(Source texts of formatted documents)
===============
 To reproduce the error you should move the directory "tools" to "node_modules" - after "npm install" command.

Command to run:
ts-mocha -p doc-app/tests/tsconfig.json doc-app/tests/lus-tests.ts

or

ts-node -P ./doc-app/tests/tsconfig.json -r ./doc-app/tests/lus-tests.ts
===============
What is needed: Write out every line of the entries that holds the word "tsconfig".

Response box:
ts-mocha -p doc-app/tests/tsconfig.json doc-app/tests/lus-tests.ts
ts-node -P ./doc-app/tests/tsconfig.json -r ./doc-app/tests/lus-tests.ts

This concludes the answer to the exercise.